Une oeuvre majeure
Dans la galaxie des auteurs très souvent adaptés à l'écran, Philip K. Dick occupe incontestablement une place de choix. On relève ainsi pas moins d'une dizaine de nouvelles ou romans portés sur grand écran, avec plus ou moins de bonheur d'ailleurs. A un chef-d'oeuvre absolu et définitif comme Blade Runner ou les plutôt solides Minority Report et A Scanner Darkly, s'opposent des adaptations comme Next ou Paycheck qui n'ont pas tout à fait brillées au firmament du 7e Art...
Ecrit en 1962 et couronné l'année suivante par le prestigieux Prix Hugo du Meilleur roman, Le Maître du haut château est l'une de oeuvres de K. Dick les plus célèbres -et lues- dans le monde. Cultissime roman uchronique, il traîne aussi une réputation d'être plus ou moins inadaptable (tout comme Ubik, sur lequel Michel Gondry s'est cassé les dents), tant introspections et sous-intrigues se multiplient. L'auteur pratique même la mise en abîme en créant une uchronie dans l'uchronie. Pas vraiment le genre de choses dont le Hollywood Mainstream raffole, à moins de pratiquer un large caviardage...

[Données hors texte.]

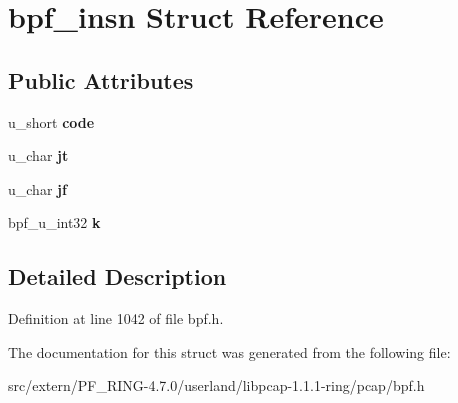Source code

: \hypertarget{structbpf__insn}{
\section{bpf\_\-insn Struct Reference}
\label{structbpf__insn}
}
\subsection*{Public Attributes}
\begin{DoxyCompactItemize}
\item 
\hypertarget{structbpf__insn_a2da51f391465c2aa6d2bc4f88c9375f6}{
u\_\-short {\bfseries code}}
\label{structbpf__insn_a2da51f391465c2aa6d2bc4f88c9375f6}

\item 
\hypertarget{structbpf__insn_afd246d9d966166aa20443bdb4f02a924}{
u\_\-char {\bfseries jt}}
\label{structbpf__insn_afd246d9d966166aa20443bdb4f02a924}

\item 
\hypertarget{structbpf__insn_a7b51623c2f103793373f27465b7ce840}{
u\_\-char {\bfseries jf}}
\label{structbpf__insn_a7b51623c2f103793373f27465b7ce840}

\item 
\hypertarget{structbpf__insn_a233c23ce0d655662de5fb43607c498bf}{
bpf\_\-u\_\-int32 {\bfseries k}}
\label{structbpf__insn_a233c23ce0d655662de5fb43607c498bf}

\end{DoxyCompactItemize}


\subsection{Detailed Description}


Definition at line 1042 of file bpf.h.



The documentation for this struct was generated from the following file:\begin{DoxyCompactItemize}
\item 
src/extern/PF\_\-RING-\/4.7.0/userland/libpcap-\/1.1.1-\/ring/pcap/bpf.h\end{DoxyCompactItemize}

Il faut dire aussi que l'adaptation de ce roman a connu un accouchement difficile. On en parle depuis 2010. A cette date, la société de production de Ridley Scott, Scott Free, voulait s'en charger, avec la bénédiction de la BBC, qui s'est finalement rétractée. Puis ce fut au tour de la chaîne SyFy de se désister du projet.
Jeune studio cherche projet innovant
Ce n'est finalement pas tout à fait du côté d'Hollywood que le pari de l'adaptation sera relevé, mais sous la houlette d'un nouvel acteur-mastodonte qui entend bien tailler des croupières à Netflix : le géant du E-commerce Amazon, via Amazon Studios. Et Ridley Scott en tant que producteur exécutif, lequel ne tarie d'ailleurs pas d'éloges sur l'oeuvre de K. Dick : "Le Maître du Haut Château est l'une des oeuvres de Dick les plus imaginatives et captivantes. Certainement l'une de mes préférées".

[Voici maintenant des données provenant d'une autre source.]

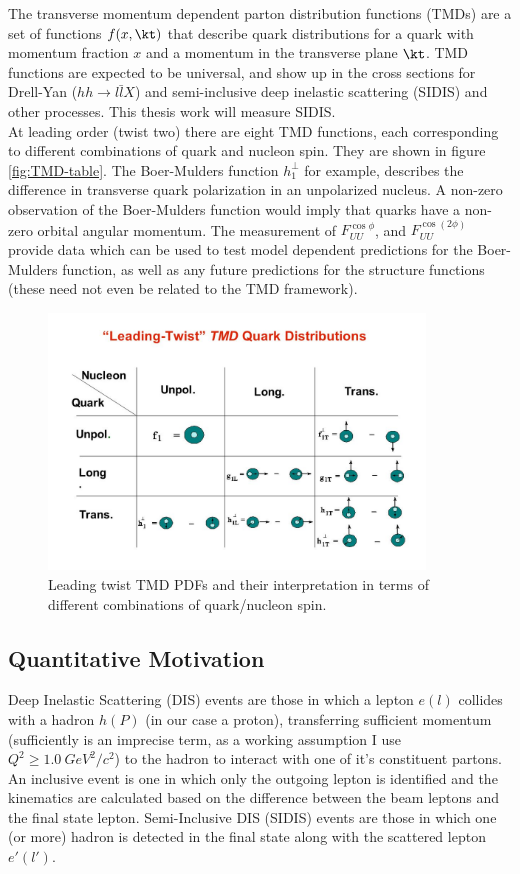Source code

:The transverse momentum dependent parton distribution functions (TMDs) are a set of functions $f(x,\kt)$ that describe quark distributions for a quark with momentum fraction $x$ and a momentum in the transverse plane $\kt$.  TMD functions are expected to be universal, and show up in the cross sections for Drell-Yan ($hh \rightarrow l \bar{l}X$) and semi-inclusive deep inelastic scattering (SIDIS) and other processes.  This thesis work will measure SIDIS.  \\

At leading order (twist two) there are eight TMD functions, each corresponding to different combinations of quark and nucleon spin.  They are shown in figure \ref{fig:TMD-table}.  The Boer-Mulders function $h_{1}^{\perp}$ for example, describes the difference in transverse quark polarization in an unpolarized nucleus.  A non-zero observation of the Boer-Mulders function would imply that quarks have a non-zero orbital angular momentum.  The measurement of $F_{UU}^{\cos\phi}$, and $F_{UU}^{\cos(2\phi)}$ provide data which can be used to test model dependent predictions for the Boer-Mulders function, as well as any future predictions for the structure functions (these need not even be related to the TMD framework).  

\begin{figure}
  \centering
  \includegraphics[width=10cm]{image/TMD-table.jpg}
  \caption{Leading twist TMD PDFs and their interpretation in terms of different combinations of quark/nucleon spin.}
  \label{fig:tmd-table}
\end{figure}

\subsection{Quantitative Motivation}

Deep Inelastic Scattering (DIS) events are those in which a lepton $e(l)$ collides with a hadron $h(P)$ (in our case a proton), transferring sufficient momentum (sufficiently is an imprecise term, as a working assumption I use $Q^{2} \geq 1.0 \: GeV^{2}/c^{2}$) to the hadron to interact with one of it's constituent partons.  An inclusive event is one in which only the outgoing lepton is identified and the kinematics are calculated based on the difference between the beam leptons and the final state lepton.  Semi-Inclusive DIS (SIDIS) events are those in which one (or more) hadron is detected in the final state along with the scattered lepton $e'(l')$.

Si le projet était de créer une mini série en quatre épisodes, puis finalement dix, seul le pilote, scénarisé par Frank Spotnitz (bien connu des amateurs de X-Files) et réalisé par David Semel, a vu le jour dans un premier temps. Dévoilé aux abonnés Premium, ces derniers devaient ensuite voter pour donner une suite favorable ou non à ce pilote, et transformer ainsi l'essai. Et le moins que l'on puisse dire, c'est que les retours du public comme de la Critique été très élogieux. Et à juste titre. Cela tombe bien : ce vendredi 20 novembre, c'est le coup d'envoi de la série sur Amazon.
Une uchronie terrifiante
Basé sur le principe de l'uchronie, le roman décrit un univers terrifiant. Soit une réalité alternative, dans laquelle les Alliés auraient perdu la Seconde guerre mondiale face à l'Allemagne Nazie, le Japon impérialiste et l'Italie fasciste. Après la capitulation des Alliés en 1947, les Nazis occupent désormais une partie du territoire américain, tandis que le Japon en occupe une autre, formant ainsi le Grand Reich Nazi et les Etats Pacifiques Japonais. Au centre, une zone qui constitue un pays vassalisé et exsangue, où les rebus de la société sont expédiés.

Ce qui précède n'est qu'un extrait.